You can’t change anything when you end up with a distorted vocal. Well, at times the distorted vocal track might sound distorted (rarely), but most times your track will come out thin, flat and unprofessional. So, when can distortion occur?
How do you fix this distortion? Well, there is no reason for you to push too much level into the DAW. Instead, hang out in the middle. The fastest way though, would be to work your way back through the chain and find the source of the issue. If you have problems determining the cause, start off by simplifying the signal path and eliminating any variables. This gives you a clue where the distortion is and the point where you need to turn the signal down.
If you turn everything down and you still experience distortion, then the gear might be failing. Check out the cables as well.
The character of your microphone is the shape it adds to your voice. The way the character fits together with your equipment is the key of a great sounding production. When choosing the perfect mic make sure it helps the vocalist take charge of the music depending on what genre is in play. Remember, every microphone emphasizes the different areas of your voice in a unique way and therefore choosing the right mic can help bring out the good stuff and eliminate the bad.
What happens when you don’t get the character you desire? First, change the mic. Each microphone sounds different. You might be surprised to find that microphones of the same model also sound differently.
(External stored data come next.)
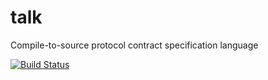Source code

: talk
====

Compile-to-source protocol contract specification language

[![Build Status](https://travis-ci.org/jonasacres/talk.png?branch=master)](https://travis-ci.org/jonasacres/talk)
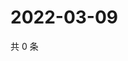 # 2022-03-09

共 0 条

<!-- BEGIN WEIBO -->
<!-- 最后更新时间 Wed Mar 09 2022 05:08:45 GMT+0800 (China Standard Time) -->

<!-- END WEIBO -->
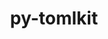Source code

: ---
title: "py-tomlkit"
layout: cache
categories: [package, develop-2023-08-13]
meta: {"versions": ["0.11.4"], "compilers": ["gcc@=11.1.0"], "oss": ["ubuntu20.04"], "platforms": ["linux"], "targets": ["ppc64le", "x86_64_v3"], "stacks": ["data-vis-sdk", "e4s", "e4s-power", "root"], "num_specs": 7, "num_specs_by_stack": {"e4s-power": 3, "root": 7, "data-vis-sdk": 1, "e4s": 3}}
spec_details: [{"hash": "7yectwh4a4tsmxxt37pklr72qoggg2xr", "compiler": "gcc@=11.1.0", "versions": ["0.11.4"], "os": "ubuntu20.04", "platform": "linux", "target": "ppc64le", "variants": ["build_system=python_pip"], "stacks": ["e4s-power", "root"], "size": "-", "tarball": "https://binaries.spack.io/develop-2023-08-13/build_cache/linux-ubuntu20.04-ppc64le/gcc-11.1.0/py-tomlkit-0.11.4/linux-ubuntu20.04-ppc64le-gcc-11.1.0-py-tomlkit-0.11.4-7yectwh4a4tsmxxt37pklr72qoggg2xr.spack"}, {"hash": "gkf3j4odrzwokfkzdncl3e2n7iiywb5e", "compiler": "gcc@=11.1.0", "versions": ["0.11.4"], "os": "ubuntu20.04", "platform": "linux", "target": "ppc64le", "variants": ["build_system=python_pip"], "stacks": ["e4s-power", "root"], "size": "-", "tarball": "https://binaries.spack.io/develop-2023-08-13/build_cache/linux-ubuntu20.04-ppc64le/gcc-11.1.0/py-tomlkit-0.11.4/linux-ubuntu20.04-ppc64le-gcc-11.1.0-py-tomlkit-0.11.4-gkf3j4odrzwokfkzdncl3e2n7iiywb5e.spack"}, {"hash": "yrxpjur3yztepqz257jr5hegv2ijr4yx", "compiler": "gcc@=11.1.0", "versions": ["0.11.4"], "os": "ubuntu20.04", "platform": "linux", "target": "ppc64le", "variants": ["build_system=python_pip"], "stacks": ["e4s-power", "root"], "size": "-", "tarball": "https://binaries.spack.io/develop-2023-08-13/build_cache/linux-ubuntu20.04-ppc64le/gcc-11.1.0/py-tomlkit-0.11.4/linux-ubuntu20.04-ppc64le-gcc-11.1.0-py-tomlkit-0.11.4-yrxpjur3yztepqz257jr5hegv2ijr4yx.spack"}, {"hash": "3zqeehbxg4jlrqqnubnschsvznwsdnq7", "compiler": "gcc@=11.1.0", "versions": ["0.11.4"], "os": "ubuntu20.04", "platform": "linux", "target": "x86_64_v3", "variants": ["build_system=python_pip"], "stacks": ["root", "data-vis-sdk"], "size": "-", "tarball": "https://binaries.spack.io/develop-2023-08-13/build_cache/linux-ubuntu20.04-x86_64_v3/gcc-11.1.0/py-tomlkit-0.11.4/linux-ubuntu20.04-x86_64_v3-gcc-11.1.0-py-tomlkit-0.11.4-3zqeehbxg4jlrqqnubnschsvznwsdnq7.spack"}, {"hash": "sggkyyrwucgyoblw7rbxrnxi2gksvdcz", "compiler": "gcc@=11.1.0", "versions": ["0.11.4"], "os": "ubuntu20.04", "platform": "linux", "target": "x86_64_v3", "variants": ["build_system=python_pip"], "stacks": ["e4s", "root"], "size": "-", "tarball": "https://binaries.spack.io/develop-2023-08-13/build_cache/linux-ubuntu20.04-x86_64_v3/gcc-11.1.0/py-tomlkit-0.11.4/linux-ubuntu20.04-x86_64_v3-gcc-11.1.0-py-tomlkit-0.11.4-sggkyyrwucgyoblw7rbxrnxi2gksvdcz.spack"}, {"hash": "rz3dg26j3grskircyh4idsxrzznnuojb", "compiler": "gcc@=11.1.0", "versions": ["0.11.4"], "os": "ubuntu20.04", "platform": "linux", "target": "x86_64_v3", "variants": ["build_system=python_pip"], "stacks": ["e4s", "root"], "size": "-", "tarball": "https://binaries.spack.io/develop-2023-08-13/build_cache/linux-ubuntu20.04-x86_64_v3/gcc-11.1.0/py-tomlkit-0.11.4/linux-ubuntu20.04-x86_64_v3-gcc-11.1.0-py-tomlkit-0.11.4-rz3dg26j3grskircyh4idsxrzznnuojb.spack"}, {"hash": "dl5ntyv5h4ext2434ac4gkgaeocirits", "compiler": "gcc@=11.1.0", "versions": ["0.11.4"], "os": "ubuntu20.04", "platform": "linux", "target": "x86_64_v3", "variants": ["build_system=python_pip"], "stacks": ["e4s", "root"], "size": "-", "tarball": "https://binaries.spack.io/develop-2023-08-13/build_cache/linux-ubuntu20.04-x86_64_v3/gcc-11.1.0/py-tomlkit-0.11.4/linux-ubuntu20.04-x86_64_v3-gcc-11.1.0-py-tomlkit-0.11.4-dl5ntyv5h4ext2434ac4gkgaeocirits.spack"}]
---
If this doesn’t work, change the polar pattern. Sometimes changing the polar pattern to another one helps you get the character you need to match your recording environment or vocalist.
Detail means the tiny little things that the mic picks up, helping reveal the depth and the emotion of the performance. You get to identify some details that come out strong or that miss out. It is up to you to determine if you want to bring out the details or not.
The sensitivity of the mic dictates the detail you get. This sensitivity is measured in terms of dBV. In general, condenser mics are more sensitive and can capture more details as compared to dynamic mics. For instance, if you are recording a soft love song you want as much detail as you can get. You can use a sensitive mic for the lead vocals and then use a less detailed mic for the background vocals.
If you are missing out on the detail, then the first step is to change the mic. Go for a more sensitive or less sensitive mic. Look up some of the top rated vocal mics to find one that suits your needs.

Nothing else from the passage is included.